Will Women Be Prejudiced By The Introduction Of ‘No-Fault’ Divorce?

The Divorce, Dissolution and Separation Bill is expected to come into force in Autumn 2021, doing away with the need to justify the decision to divorce.

It would be enough that one party considers that the relationship has irretrievably broken down, known as a ‘no-fault’ divorce. While the Bill has broad cross-party support, some have raised concerns that it will lead to a rise in quick, ‘DIY’ divorces and that the reforms will disproportionately prejudice women. Already, many divorcing parties lack the awareness and understanding of the need to deal properly with financial arrangements alongside the divorce process. All too often a divorcing couple will obtain a divorce and stop there. Others might agree to an arrangement (formal or otherwise) that is not fair either at the time it is made or in the future. This predominantly impacts the financially weaker party and in a heterosexual relationship this is typically a woman, although it would apply to any partner who, for example, has stayed home to raise children.

Why it’s so important to take legal advice when dividing finances

In cases where one party has significantly sacrificed their earnings, particularly when close to retirement, it is essential to obtain independent legal advice to understand what they are entitled to and what might be a fair division of finances post separation and divorce. This might not be an easy exercise, as financial resources now have to be shared across two households.

Pensions v Real Property

On divorce, especially where there are young children, invariably the fundamental concern of the financially weaker party (often the primary carer), is to secure a home for their and the children’s future. Understandably, they will often choose to forgo an interest in less tangible assets, such as a pension, in order to secure an interest in bricks and mortar. This can be especially problematic for women who are statistically less likely to have planned financially for their future. The Chartered Insurers Institute[1] found that, on average, at the point of divorce, women have pensions worth a third of men (£9,000 to £30,000). The average man accumulates five times the pension pot of the average woman over their lifetime. It exposes the fact that, even today, the majority of women expect to rely on their partner financially during retirement which can leave them particularly vulnerable following divorce.

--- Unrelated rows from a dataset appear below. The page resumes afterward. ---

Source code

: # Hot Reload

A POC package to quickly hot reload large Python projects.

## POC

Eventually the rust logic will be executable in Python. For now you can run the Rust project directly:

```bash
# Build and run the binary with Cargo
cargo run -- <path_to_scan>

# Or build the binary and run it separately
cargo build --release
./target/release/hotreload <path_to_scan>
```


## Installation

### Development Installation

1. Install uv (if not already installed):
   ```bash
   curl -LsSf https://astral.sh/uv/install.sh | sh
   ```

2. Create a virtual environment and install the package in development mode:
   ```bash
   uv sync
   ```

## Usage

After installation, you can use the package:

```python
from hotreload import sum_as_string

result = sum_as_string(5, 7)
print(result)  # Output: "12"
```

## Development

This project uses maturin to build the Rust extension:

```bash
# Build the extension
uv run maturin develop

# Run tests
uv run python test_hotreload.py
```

Pensions are ill-understood and deciding on a fair share is not as simple as comparing the values or off-setting the value against another asset, such as the family home. Statistically, women live longer than men and have higher care costs, requiring higher pensions and greater lifetime savings. Particularly, those so-called “silver splitters” (divorcing in their 50s) who have less time to build a pension pot but also a younger couple with minor children as data shows that women are less able to make savings throughout the child’s early years.

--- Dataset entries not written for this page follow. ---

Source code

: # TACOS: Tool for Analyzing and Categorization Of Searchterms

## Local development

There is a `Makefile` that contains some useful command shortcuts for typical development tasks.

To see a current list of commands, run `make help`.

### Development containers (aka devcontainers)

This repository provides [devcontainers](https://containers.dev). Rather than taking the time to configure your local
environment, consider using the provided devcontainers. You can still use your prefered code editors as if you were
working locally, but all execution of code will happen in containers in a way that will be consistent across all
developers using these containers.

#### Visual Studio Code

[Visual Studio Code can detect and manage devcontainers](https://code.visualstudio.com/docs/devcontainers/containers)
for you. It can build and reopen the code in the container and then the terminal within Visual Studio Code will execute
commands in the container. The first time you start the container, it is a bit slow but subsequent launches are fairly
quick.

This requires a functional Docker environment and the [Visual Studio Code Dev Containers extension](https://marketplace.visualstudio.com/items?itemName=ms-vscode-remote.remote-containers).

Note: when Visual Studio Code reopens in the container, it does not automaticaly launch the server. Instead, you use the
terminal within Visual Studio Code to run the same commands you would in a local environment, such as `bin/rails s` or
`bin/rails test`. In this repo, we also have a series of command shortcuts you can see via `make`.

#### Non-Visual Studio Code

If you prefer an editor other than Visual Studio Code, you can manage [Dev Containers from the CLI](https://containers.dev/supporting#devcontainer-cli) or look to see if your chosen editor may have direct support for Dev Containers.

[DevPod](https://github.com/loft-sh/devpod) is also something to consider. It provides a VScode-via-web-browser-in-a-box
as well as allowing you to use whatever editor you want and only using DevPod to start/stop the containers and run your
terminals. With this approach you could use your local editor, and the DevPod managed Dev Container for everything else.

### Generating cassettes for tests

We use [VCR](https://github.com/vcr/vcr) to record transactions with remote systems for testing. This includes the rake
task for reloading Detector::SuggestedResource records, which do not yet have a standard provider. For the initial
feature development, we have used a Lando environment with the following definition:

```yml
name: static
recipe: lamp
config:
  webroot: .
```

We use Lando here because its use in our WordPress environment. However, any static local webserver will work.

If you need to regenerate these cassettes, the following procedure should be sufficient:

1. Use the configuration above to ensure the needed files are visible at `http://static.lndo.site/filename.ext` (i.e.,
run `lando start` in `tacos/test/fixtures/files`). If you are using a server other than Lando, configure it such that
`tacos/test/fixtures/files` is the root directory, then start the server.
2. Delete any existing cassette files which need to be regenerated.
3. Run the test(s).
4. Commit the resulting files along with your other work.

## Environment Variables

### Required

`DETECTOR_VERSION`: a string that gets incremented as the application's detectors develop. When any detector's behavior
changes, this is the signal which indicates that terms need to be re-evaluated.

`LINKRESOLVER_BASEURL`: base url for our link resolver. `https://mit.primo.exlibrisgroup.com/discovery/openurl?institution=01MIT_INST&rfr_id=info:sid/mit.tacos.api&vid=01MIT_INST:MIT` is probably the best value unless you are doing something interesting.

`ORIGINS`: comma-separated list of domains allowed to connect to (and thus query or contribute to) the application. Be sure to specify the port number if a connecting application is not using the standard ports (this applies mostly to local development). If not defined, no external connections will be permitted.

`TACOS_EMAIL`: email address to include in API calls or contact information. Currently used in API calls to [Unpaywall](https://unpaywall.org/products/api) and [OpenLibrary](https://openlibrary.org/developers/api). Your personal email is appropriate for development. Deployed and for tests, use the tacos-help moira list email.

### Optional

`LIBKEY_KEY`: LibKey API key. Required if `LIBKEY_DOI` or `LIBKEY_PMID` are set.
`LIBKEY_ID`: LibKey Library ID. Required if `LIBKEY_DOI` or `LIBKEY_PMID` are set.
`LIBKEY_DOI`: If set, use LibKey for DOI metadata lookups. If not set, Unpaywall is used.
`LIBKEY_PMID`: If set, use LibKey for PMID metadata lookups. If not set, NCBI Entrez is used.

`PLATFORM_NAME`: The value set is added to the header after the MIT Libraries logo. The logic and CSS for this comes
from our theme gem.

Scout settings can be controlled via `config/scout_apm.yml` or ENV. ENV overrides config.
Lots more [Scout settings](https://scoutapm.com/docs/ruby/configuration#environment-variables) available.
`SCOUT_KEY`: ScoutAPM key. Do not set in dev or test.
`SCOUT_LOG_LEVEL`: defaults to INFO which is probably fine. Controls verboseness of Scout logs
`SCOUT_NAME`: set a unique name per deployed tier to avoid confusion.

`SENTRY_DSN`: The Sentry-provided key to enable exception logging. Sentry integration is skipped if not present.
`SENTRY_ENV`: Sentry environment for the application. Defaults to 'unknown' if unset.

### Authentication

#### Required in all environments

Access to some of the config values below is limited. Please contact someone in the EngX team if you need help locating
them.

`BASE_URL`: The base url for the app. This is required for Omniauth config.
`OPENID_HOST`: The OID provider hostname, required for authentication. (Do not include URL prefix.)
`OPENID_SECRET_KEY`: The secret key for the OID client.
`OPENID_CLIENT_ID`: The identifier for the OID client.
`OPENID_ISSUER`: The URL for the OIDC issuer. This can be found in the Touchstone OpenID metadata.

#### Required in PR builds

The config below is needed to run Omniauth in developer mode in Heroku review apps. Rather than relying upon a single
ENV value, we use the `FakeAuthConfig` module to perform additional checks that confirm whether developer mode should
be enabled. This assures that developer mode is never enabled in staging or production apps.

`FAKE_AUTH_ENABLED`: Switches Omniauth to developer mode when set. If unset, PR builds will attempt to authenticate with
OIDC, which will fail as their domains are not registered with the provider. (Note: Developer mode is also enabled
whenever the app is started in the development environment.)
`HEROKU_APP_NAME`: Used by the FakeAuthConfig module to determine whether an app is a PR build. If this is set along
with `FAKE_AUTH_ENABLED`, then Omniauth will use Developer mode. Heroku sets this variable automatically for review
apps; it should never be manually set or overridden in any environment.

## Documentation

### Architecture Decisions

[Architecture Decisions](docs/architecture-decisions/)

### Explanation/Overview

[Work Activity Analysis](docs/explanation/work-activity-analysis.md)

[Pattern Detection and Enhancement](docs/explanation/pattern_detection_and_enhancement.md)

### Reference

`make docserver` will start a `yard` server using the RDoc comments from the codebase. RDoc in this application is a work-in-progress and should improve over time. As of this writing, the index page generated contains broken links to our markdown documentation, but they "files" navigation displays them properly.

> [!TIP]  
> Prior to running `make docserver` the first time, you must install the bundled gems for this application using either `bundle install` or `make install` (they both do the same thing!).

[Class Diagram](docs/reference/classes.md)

A spouse may also not understand about possible protection through pension sharing orders or the need to take actuarial advice to address all the risk factors identified above; protection that can be a game changer later in life.

There has been some progress towards gender equality, but it is slow. Even in a world where men and women truly share domestic responsibilities, the problem remains. The risks identified above will exist as long as one earns while the other foregoes their career.

Impact of Covid-19

The economic impact of Covid-19 may mean that it is difficult for one party to provide ongoing financial support through maintenance. The payee may also struggle to obtain financial independence. The fluctuating values of investments, businesses and land might also make it harder to agree on the “true” value of the combined matrimonial wealth.

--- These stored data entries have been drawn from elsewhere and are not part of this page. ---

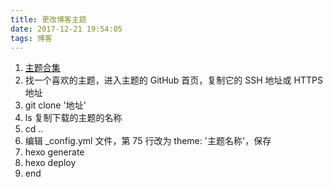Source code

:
 ```yaml
---
title: 更改博客主题
date: 2017-12-21 19:54:05
tags: 博客
---
```

1. [主题合集](https://github.com/hexojs/hexo/wiki/Themes)
2. 找一个喜欢的主题，进入主题的 GitHub 首页，复制它的 SSH 地址或 HTTPS 地址
3. git clone '地址'
4. ls  复制下载的主题的名称
5. cd ..
6. 编辑 _config.yml 文件，第 75 行改为 theme: '主题名称'，保存
7. hexo generate
8. hexo deploy
9. end
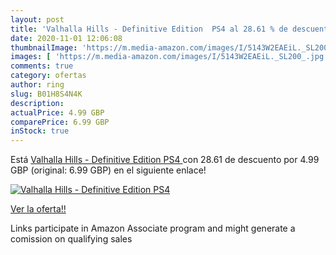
 ```yaml
---
layout: post
title: 'Valhalla Hills - Definitive Edition  PS4 al 28.61 % de descuento'
date: 2020-11-01 12:06:08
thumbnailImage: 'https://m.media-amazon.com/images/I/5143W2EAEiL._SL200_.jpg'
images: [ 'https://m.media-amazon.com/images/I/5143W2EAEiL._SL200_.jpg' ]
comments: true
category: ofertas
author: ring
slug: B01H8S4N4K
description:
actualPrice: 4.99 GBP
comparePrice: 6.99 GBP
inStock: true
---
```


Está [Valhalla Hills - Definitive Edition  PS4 ](https://www.amazon.co.uk/dp/B01H8S4N4K/?tag=tolees0a-21) con 28.61 de descuento por 4.99 GBP (original: 6.99 GBP) en el siguiente enlace!

[![Valhalla Hills - Definitive Edition  PS4](https://m.media-amazon.com/images/I/5143W2EAEiL._SL200_.jpg)](https://www.amazon.co.uk/dp/B01H8S4N4K/?tag=tolees0a-21)

[Ver la oferta!!](https://www.amazon.co.uk/dp/B01H8S4N4K/?tag=tolees0a-21)

Links participate in Amazon Associate program and might generate a comission on qualifying sales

One party may try to take advantage and exploit a dominant financial position by putting pressure on their spouse to agree to a financial settlement while values are supressed. There are ways around these complications, for example, where shares in a private business are not realisable in the circumstances, a party could retain shares without voting rights to be realised under specified circumstances.

There is nothing to suggest that ‘no-fault’ divorce is likely to result in an increase in unfair outcomes for women. This is not to say that there is not a problem.., As the statistics show, women (or the primary care giver) are prejudiced by the current system and the new Bill offers no solution. In the absence of new legislative safeguards, this suggests that further action is needed to educate parties of their rights following a divorce.